Mancini sets sights on final

Date published: 19 January 2010


ROBERTO MANCINI is convinced Manchester City will be celebrating a place in the Carling Cup final next week if they reach their peak in the two–legged, last–four duel with Manchester United.

Although United go into the most eagerly–awaited derby in years in winning form, while City lost at Everton on Saturday, momentum appears to be with the Blues.

Roque Santa Cruz’s calf injury might have robbed Mancini of a main target man for a month and Patrick Vieira is still sidelined by a similar problem but, in former Red Devil Carlos Tevez, City have a striker on a hot streak.

And with Shaun Wright–Phillips fit and Stephen Ireland on the bench, Mancini is confident his side have all the tools they need.

“We are meeting a big team but if we play well, I think we will go to the final,” he said before tonight’s first leg at Eastlands.

“We have two games and it is important that we play with concentration.”

Mancini has previously spoken of his desire to banish the fact of City’s lack of silverware in recent years — their trophy drought stretches back to the 1976 League Cup final win over Newcastle United. The Italian likes the idea of picking up a cup in his first couple of months as a manager in England.

But he is also a pragmatist: he knows that if City fail to make the Champions League spot demanded by owner Sheikh Mansour, he is likely to be out, whether he has won the Blues a trophy or not.

“I am new in Manchester City, so the trophy is important to me,” he said. “But the same is true for the players and the club because when you start to win trophies, you change your mentality.”


Neville: United have nothing to prove

GARY NEVILLE insists Manchester United have nothing to prove at Eastlands tonight.

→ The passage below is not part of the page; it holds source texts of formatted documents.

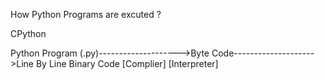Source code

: How Python Programs are excuted ?

CPython

Python Program (.py)-------------------->Byte Code-------------------->Line By Line Binary Code
                    [Complier]          [Interpreter]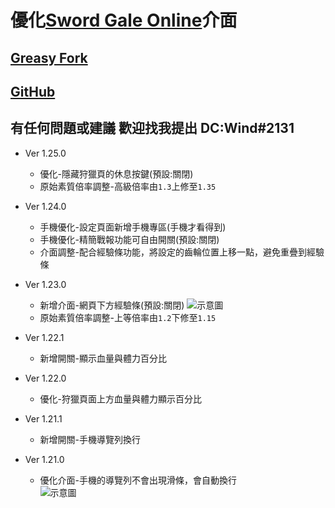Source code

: # 優化[Sword Gale Online](https://swordgale.online/)介面  
## [Greasy Fork ](https://greasyfork.org/zh-TW/scripts/453463-sword-gale-online-%E4%BB%8B%E9%9D%A2%E5%84%AA%E5%8C%96)  
## [GitHub](https://github.com/shiow620412/SGO-Interface-Optimization)  
## 有任何問題或建議 歡迎找我提出 DC:Wind#2131

* Ver 1.25.0
  
  * 優化-隱藏狩獵頁的休息按鍵(預設:關閉)
  * 原始素質倍率調整-高級倍率由`1.3`上修至`1.35`
  
* Ver 1.24.0
  
  * 手機優化-設定頁面新增手機專區(手機才看得到)
  * 手機優化-精簡戰報功能可自由開關(預設:關閉)
  * 介面調整-配合經驗條功能，將設定的齒輪位置上移一點，避免重疊到經驗條
  
* Ver 1.23.0
  
  * 新增介面-網頁下方經驗條(預設:關閉)
    ![示意圖](https://media.discordapp.net/attachments/641953496328830976/1070303868094775327/546301494262235192_641953496328830976_399116519549829131_image.png)
  * 原始素質倍率調整-上等倍率由`1.2`下修至`1.15`
  
* Ver 1.22.1
  
  * 新增開關-顯示血量與體力百分比
  
* Ver 1.22.0
  
  * 優化-狩獵頁面上方血量與體力顯示百分比
  
* Ver 1.21.1
  
  * 新增開關-手機導覽列換行
  
* Ver 1.21.0
  
  * 優化介面-手機的導覽列不會出現滑條，會自動換行  
    ![示意圖](https://cdn.discordapp.com/attachments/641953496328830976/1068203350585266316/image.png)

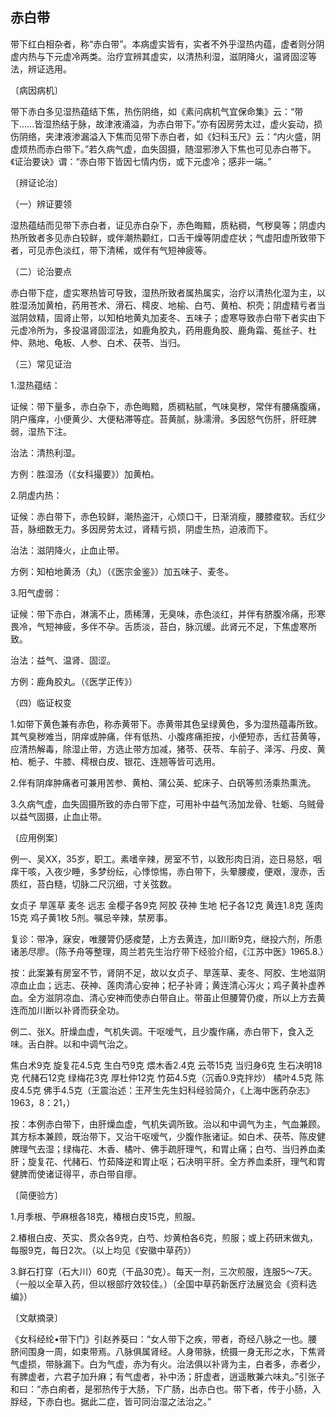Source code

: ## 赤白带

带下红白相杂者，称“赤白带”。本病虚实皆有，实者不外乎湿热内蕴，虚者则分阴虚内热与下元虚冷两类。治疗宜辨其虚实，以清热利湿，滋阴降火，温肾固涩等法，辨证选用。

〔病因病机〕

带下赤白多见湿热蕴结下焦，热伤阴络，如《素问病机气宜保命集》云：“带下……皆湿热结于脉，故津液涌溢，为赤白带下。”亦有因房劳太过，虚火妄动，损伤阴络，夹津液渗漏溢入下焦而见带下赤白者，如《妇科玉尺》云：“内火盛，阴虚烦热而赤白带下。”若久病气虚，血失固摄，随湿邪渗入下焦也可见赤白帯下。《证治要诀》谓：“赤白带下皆因七情内伤，或下元虚冷；感非一端。”

〔辨证论治〕

（一）辨证要领

湿热蕴结而见带下赤白者，证见赤白杂下，赤色晦黯，质粘稠，气秽臭等；阴虚内热所致者多见赤白较鲜，或伴潮热颧红，口舌干燥等阴虚症状；气虚阳虚所致带下者，可见赤色淡红，带下清稀，或伴有气短神疲等。

（二）论治要点

赤白带下症，虚实寒热皆可导致，湿热所致者属热属实，治疗以清热化湿为主，以胜湿汤加黄柏，药用苍术、滑石、樗皮、地榆、白芍、黄柏、枳壳；阴虚精亏者当滋阴敛精，固肾止带，以知柏地黄丸加麦冬、五味子；虚寒导致赤白带下者实由下元虚冷所为，多投温肾固涩法，如鹿角胶丸，药用鹿角胶、鹿角霜、菟丝子、杜仲、熟地、龟板、人参、白术、茯苓、当归。

（三）常见证治

1.湿热蕴结：

证候：带下量多，赤白杂下，赤色晦黯，质稠粘腻，气味臭秽，常伴有腰痛腹痛，阴户瘙痒，小便黄少、大便粘滞等症。苔黄腻，脉濡滑。多因怒气伤肝，肝旺脾弱，湿热下注。

治法：清热利湿。

方例：胜湿汤（《女科撮要》）加黄柏。

2.阴虚内热：

证候：赤白带下，赤色较鲜，潮热盗汗，心烦口干，日渐消瘦，腰膝痠软。舌红少苔，脉细数无力。多因房劳太过，肾精亏损，阴虚生热，迫液而下。

治法：滋阴降火，止血止带。

方例：知柏地黄汤（丸）（《医宗金鉴》）加五味子、麦冬。

3.阳气虚弱：

证候：带下赤白，淋漓不止，质稀薄，无臭味，赤色淡红，并伴有脐腹冷痛，形寒畏冷，气短神疲，多伴不孕。舌质淡，苔白，脉沉缓。此肾元不足，下焦虚寒所致。

治法：益气、温肾、固涩。

方例：鹿角胶丸。（《医学正传》）

（四）临证权变

1.如带下黄色兼有赤色，称赤黄带下。赤黄带其色呈绿黄色，多为湿热蕴毒所致。其气臭秽难当，阴痒或肿痛，伴有低热、小腹疼痛拒按，小便短赤，舌红苔黄等，应清热解毒，除湿止带，方选止带方加减，猪苓、茯苓、车前子、泽泻、丹皮、黄柏、栀子、牛膝、樗根白皮、银花、连翘等皆可选用。

2.伴有阴痒肿痛者可兼用苦参、黄柏、蒲公英、蛇床子、白矾等煎汤乘热熏洗。

3.久病气虚，血失固摄所致的赤白带下症，可用补中益气汤加龙骨、牡蛎、乌贼骨以益气固摄，止血止带。

〔应用例案〕

例一、吴XX，35岁，职工。素嗜辛辣，房室不节，以致形肉日消，迩日易怒，咽痒干咳，入夜少睡，多梦纷纭，心悸惊惕，赤白带下，头晕腰痠，便艰，溲赤，舌质红，苔白糙，切脉二尺沉细，寸关弦数。

女贞子 旱莲草 麦冬 远志 金樱子各9克 阿胶 茯神 生地 杞子各12克 黄连1.8克 莲肉15克 鸡子黄1枚 5剂。嘱忌辛辣，禁房事。

复诊：带净，寐安，唯腰膂仍感痠楚，上方去黄连，加川断9克，继投六剂，所患诸恙尽廖。（陈予舟等整理，周兰若先生治疗带下经验介绍，《江苏中医》1965.8.）

按：此案兼有房室不节，肾阴不足，故以女贞子、旱莲草、麦冬、阿胶、生地滋阴凉血止血；远志、茯神、莲肉清心安神；杞子补肾；黄连清心泻火；鸡子黄补虚养血。全方滋阴凉血、清心安神而使赤白带自止。带虽止但腰膂仍痠，所以上方去黄连而加川断以补肾而获全功。

例二、张X。肝燥血虚，气机失调。干呕嗳气，且少腹作痛，赤白带下，食入乏味。舌白胖。以和中调气治之。

焦白术9克 旋复花4.5克 生白芍9克 煨木香2.4克 云苓15克 当归身6克 生石决明18克 代赭石12克 绿梅花3克 厚杜仲12克 竹茹4.5克（沉香0.9克拌炒） 橘叶4.5克 陈皮4.5克 佛手4.5克（王震治述：王芹生先生妇科经验简介，《上海中医药杂志》1963，8：21，）

按：本例赤白带下，由肝燥血虚，气机失调所致。治以和中调气为主，气血兼顾。其方标本兼顾，既治带下，又治干呕嗳气，少腹作胀诸证。如白术、茯苓、陈皮健脾理气去湿；绿梅花、木香、橘叶、佛手疏肝理气，和胃止痛；白芍、当归养血柔肝；旋复花、代赭石、竹茹降逆和胃止呕；石决明平肝。全方养血柔肝，理气和胃健脾而使诸证得平，赤白带自瘳。

〔简便验方〕

1.月季根、苧麻根各18克，椿根白皮15克，煎服。

2.椿根白皮、芡实、贯众各9克，白芍、炒黄柏各6克，煎服；或上药研末做丸，每服9克，每日2次。（以上均见《安徽中草药》）

3.鲜石打穿（石大川）60克（干品30克）。每天一剂，三次煎服，连服5〜7天。（一般以全草入药，但以根部疗效较佳。）（全国中草药新医疗法展览会《资料选编》）

〔文献摘录〕

《女科经纶•带下门》引赵养葵曰：“女人带下之疾，带者，奇经八脉之一也。腰脐间围身一周，如束带焉。八脉俱属肾经。人身带脉，统摄一身无形之水，下焦肾气虚损，带脉漏下。白为气虚，赤为有火。治法俱以补肾为主，白者多，赤者少，有脾虚者，六君子加升麻；有气虚者，补中汤；肝虚者，逍遥散兼六味丸。”引张子和曰：“赤白痢者，是邪热传于大肠，下广肠，出赤白也。带下者，传于小肠，入脬经，下赤白也。据此二症，皆可同治湿之法治之。”
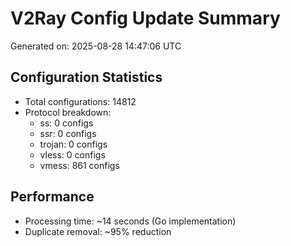 # V2Ray Config Update Summary
Generated on: 2025-08-28 14:47:06 UTC

## Configuration Statistics
- Total configurations: 14812
- Protocol breakdown:
  - ss: 0 configs
  - ssr: 0 configs
  - trojan: 0 configs
  - vless: 0 configs
  - vmess: 861 configs

## Performance
- Processing time: ~14 seconds (Go implementation)
- Duplicate removal: ~95% reduction
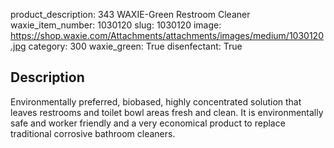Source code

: product_description: 343 WAXIE-Green Restroom Cleaner
waxie_item_number: 1030120
slug: 1030120
image: https://shop.waxie.com/Attachments/attachments/images/medium/1030120.jpg
category: 300
waxie_green: True
disenfectant: True

## Description
Environmentally preferred, biobased, highly concentrated solution that leaves restrooms and toilet bowl areas fresh and clean. It is environmentally safe and worker friendly and a very economical product to replace traditional corrosive bathroom cleaners.

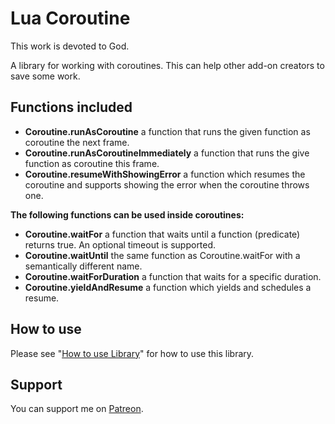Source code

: # Lua Coroutine

This work is devoted to God.

A library for working with coroutines. This can help other add-on creators to save some work.

## Functions included

* **Coroutine.runAsCoroutine** a function that runs the given function as coroutine the next frame.
* **Coroutine.runAsCoroutineImmediately** a function that runs the give function as coroutine this frame.
* **Coroutine.resumeWithShowingError** a function which resumes the coroutine and supports showing the error when the coroutine throws one.

**The following functions can be used inside coroutines:**

* **Coroutine.waitFor** a function that waits until a function (predicate) returns true. An optional timeout is supported.
* **Coroutine.waitUntil** the same function as Coroutine.waitFor with a semantically different name.
* **Coroutine.waitForDuration** a function that waits for a specific duration.
* **Coroutine.yieldAndResume** a function which yields and schedules a resume.

## How to use

Please see "[How to use Library](https://github.com/SanjoSolutions/LuaLibrary#how-to-use)" for how to use this library.

## Support

You can support me on [Patreon](https://www.patreon.com/addons_by_sanjo).
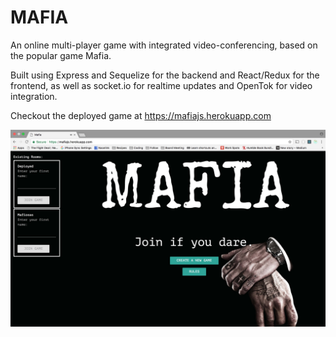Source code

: # MAFIA

An online multi-player game with integrated video-conferencing, based on the popular game Mafia.

Built using Express and Sequelize for the backend and React/Redux for the frontend, as well as socket.io for realtime updates and OpenTok for video integration.

Checkout the deployed game at <https://mafiajs.herokuapp.com>

![alt text](https://github.com/Mafiosas/mafiajs/blob/master/public/readme-demo.png "MAFIA")
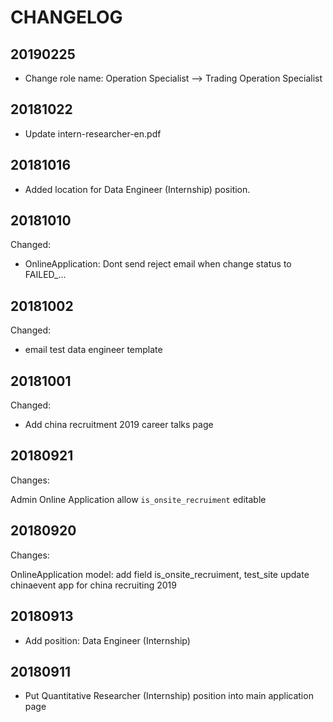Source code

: # CHANGELOG

## 20190225

- Change role name: Operation Specialist --> Trading Operation Specialist

## 20181022

- Update intern-researcher-en.pdf

## 20181016

- Added location for Data Engineer (Internship) position.

## 20181010

Changed:

- OnlineApplication: Dont send reject email when change status to FAILED_...

## 20181002

Changed:

- email test data engineer template


## 20181001

Changed:

- Add china recruitment 2019 career talks page

## 20180921

Changes:

Admin Online Application allow `is_onsite_recruiment` editable


## 20180920

Changes:

OnlineApplication model: add field is_onsite_recruiment, test_site
update chinaevent app for china recruiting 2019

## 20180913

- Add position: Data Engineer (Internship)

## 20180911

- Put Quantitative Researcher (Internship) position into main application page

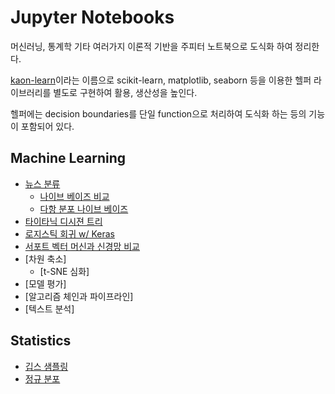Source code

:# Jupyter Notebooks
머신러닝, 통계학 기타 여러가지 이론적 기반을 주피터 노트북으로 도식화 하여 정리한다.

[kaon-learn](https://github.com/likejazz/kaon-learn)이라는 이름으로 scikit-learn, matplotlib, seaborn 등을 이용한 헬퍼 라이브러리를 별도로 구현하여 활용, 생산성을 높인다.

헬퍼에는 decision boundaries를 단일 function으로 처리하여 도식화 하는 등의 기능이 포함되어 있다.

## Machine Learning
- [뉴스 분류](https://nbviewer.jupyter.org/github/likejazz/jupyter-notebooks/blob/master/news-classification.ipynb)
    - [나이브 베이즈 비교](https://nbviewer.jupyter.org/github/likejazz/jupyter-notebooks/blob/master/news-classification-nb.ipynb)
    - [다항 분포 나이브 베이즈](https://nbviewer.jupyter.org/github/likejazz/jupyter-notebooks/blob/master/multinomial-naive-bayes.ipynb)
- [타이타닉 디시젼 트리](https://nbviewer.jupyter.org/github/likejazz/jupyter-notebooks/blob/master/titanic.ipynb)
- [로지스틱 회귀 w/ Keras](https://nbviewer.jupyter.org/github/likejazz/jupyter-notebooks/blob/master/logistic-regression-with-keras.ipynb)
- [서포트 벡터 머신과 신경망 비교](https://nbviewer.jupyter.org/github/likejazz/jupyter-notebooks/blob/master/support-vector-machine-explained.ipynb)
- [차원 축소]
    - [t-SNE 심화]
- [모델 평가]
- [알고리즘 체인과 파이프라인]
- [텍스트 분석]

## Statistics
- [깁스 샘플링](https://nbviewer.jupyter.org/github/likejazz/jupyter-notebooks/blob/master/gibbs-sampling.ipynb)
- [정규 분포](https://nbviewer.jupyter.org/github/likejazz/jupyter-notebooks/blob/master/gaussian-distribution.ipynb)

United make the short journey across town for the Carling Cup semi–final first–leg knowing neighbours City are intent on knocking them off their perch, just as Sir Alex Ferguson did to Liverpool when he came south from Scotland in 1986.

Victory alone would not achieve that. But it would be a significant statement of intent at a time when United’s £500million bond issue has laid bare all kinds of doomsday scenarios and brought the more militant members of their support back to the fore once more.

“I don’t see the game as an opportunity to reassert our dominance over City,” he said.

“We are quite comfortable with where we are. We are second in the league, we’re in the Carling Cup semi–final and we’re in the second phase of the Champions League.”